Personal information
- Full name: Jon Balda Zubiri
- Date of birth: 20 April 2002 (age 24)
- Place of birth: Anoeta, Spain
- Height: 1.74 m (5 ft 9 in)
- Position: Left-back

Team information
- Current team: Real Sociedad B
- Number: 3

Youth career
- 2015–2020: Real Sociedad

Senior career*
- Years: Team / Apps / (Gls)
- 2020–2022: Real Sociedad C / 39 / (0)
- 2022–: Real Sociedad B / 86 / (6)
- 2024–: Real Sociedad / 0 / (0)

= Jon Balda =

Spanish footballer (born 2002)

Jon Balda Zubiri (born 20 April 2002) is a Spanish footballer who plays for Real Sociedad B. Mainly a left-back, he can also play as a left winger.

==Career==
Born in Anoeta, Gipuzkoa, Basque Country, Balda joined Real Sociedad's youth sides in 2015, aged 13. He made his senior debut with the C-team on 3 January 2021, coming on as a second-half substitute for Jon Karrikaburu and scoring his side's only in a 2–1 Tercera División home loss to Sestao River Club.
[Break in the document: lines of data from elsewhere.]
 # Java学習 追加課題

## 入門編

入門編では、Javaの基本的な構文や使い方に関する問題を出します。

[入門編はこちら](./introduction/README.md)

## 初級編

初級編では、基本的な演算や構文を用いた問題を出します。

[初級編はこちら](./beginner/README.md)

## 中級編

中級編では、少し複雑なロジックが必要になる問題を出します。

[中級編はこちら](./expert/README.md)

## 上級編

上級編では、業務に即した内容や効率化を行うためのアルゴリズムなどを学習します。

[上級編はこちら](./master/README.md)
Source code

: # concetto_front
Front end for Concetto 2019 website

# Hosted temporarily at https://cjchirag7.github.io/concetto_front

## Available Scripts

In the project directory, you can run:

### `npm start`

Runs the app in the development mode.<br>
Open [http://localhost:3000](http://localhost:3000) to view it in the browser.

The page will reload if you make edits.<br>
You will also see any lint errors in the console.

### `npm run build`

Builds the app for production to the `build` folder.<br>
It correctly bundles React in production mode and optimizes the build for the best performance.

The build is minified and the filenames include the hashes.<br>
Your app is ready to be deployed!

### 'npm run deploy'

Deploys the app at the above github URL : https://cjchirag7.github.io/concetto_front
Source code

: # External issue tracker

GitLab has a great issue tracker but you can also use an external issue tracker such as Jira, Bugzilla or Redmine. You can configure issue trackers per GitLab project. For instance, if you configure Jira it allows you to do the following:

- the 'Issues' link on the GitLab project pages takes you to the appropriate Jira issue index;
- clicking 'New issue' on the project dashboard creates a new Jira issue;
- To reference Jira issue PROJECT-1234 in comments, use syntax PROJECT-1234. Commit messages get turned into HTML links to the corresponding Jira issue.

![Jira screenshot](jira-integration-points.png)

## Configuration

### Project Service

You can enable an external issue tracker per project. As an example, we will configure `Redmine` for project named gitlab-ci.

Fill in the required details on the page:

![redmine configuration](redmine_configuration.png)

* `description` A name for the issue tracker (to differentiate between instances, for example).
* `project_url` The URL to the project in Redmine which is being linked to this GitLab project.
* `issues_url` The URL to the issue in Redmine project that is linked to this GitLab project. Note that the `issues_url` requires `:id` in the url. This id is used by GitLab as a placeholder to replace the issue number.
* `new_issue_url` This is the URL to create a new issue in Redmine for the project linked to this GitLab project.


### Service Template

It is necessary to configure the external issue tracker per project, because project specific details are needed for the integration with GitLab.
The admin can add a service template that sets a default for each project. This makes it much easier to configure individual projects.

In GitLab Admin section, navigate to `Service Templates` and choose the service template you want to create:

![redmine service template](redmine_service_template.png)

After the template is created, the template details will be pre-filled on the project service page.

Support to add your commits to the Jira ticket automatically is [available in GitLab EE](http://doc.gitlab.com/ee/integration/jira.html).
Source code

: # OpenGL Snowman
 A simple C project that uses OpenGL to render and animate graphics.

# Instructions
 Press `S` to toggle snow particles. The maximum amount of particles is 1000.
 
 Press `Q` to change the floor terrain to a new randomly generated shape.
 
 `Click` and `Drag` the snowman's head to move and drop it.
Promoted to the reserves in Primera Federación in July 2022, Balda was mainly a backup to Jonathan Gómez and Ander Zoilo, respectively, before becoming a first-choice during the 2024–25 season. He made his first team debut on 21 November 2024, starting in a 5–0 away routing of FC Jove Español San Vicente, for the campaign's Copa del Rey.

On 27 November 2024, Balda renewed his contract with the Txuri-urdin until 2027. The following 13 February, he made his UEFA Europa League debut; despite being a starter in a 2–1 away win over FC Midtjylland, he only lasted 23 minutes on the field before being subbed off after receiving a yellow card early on.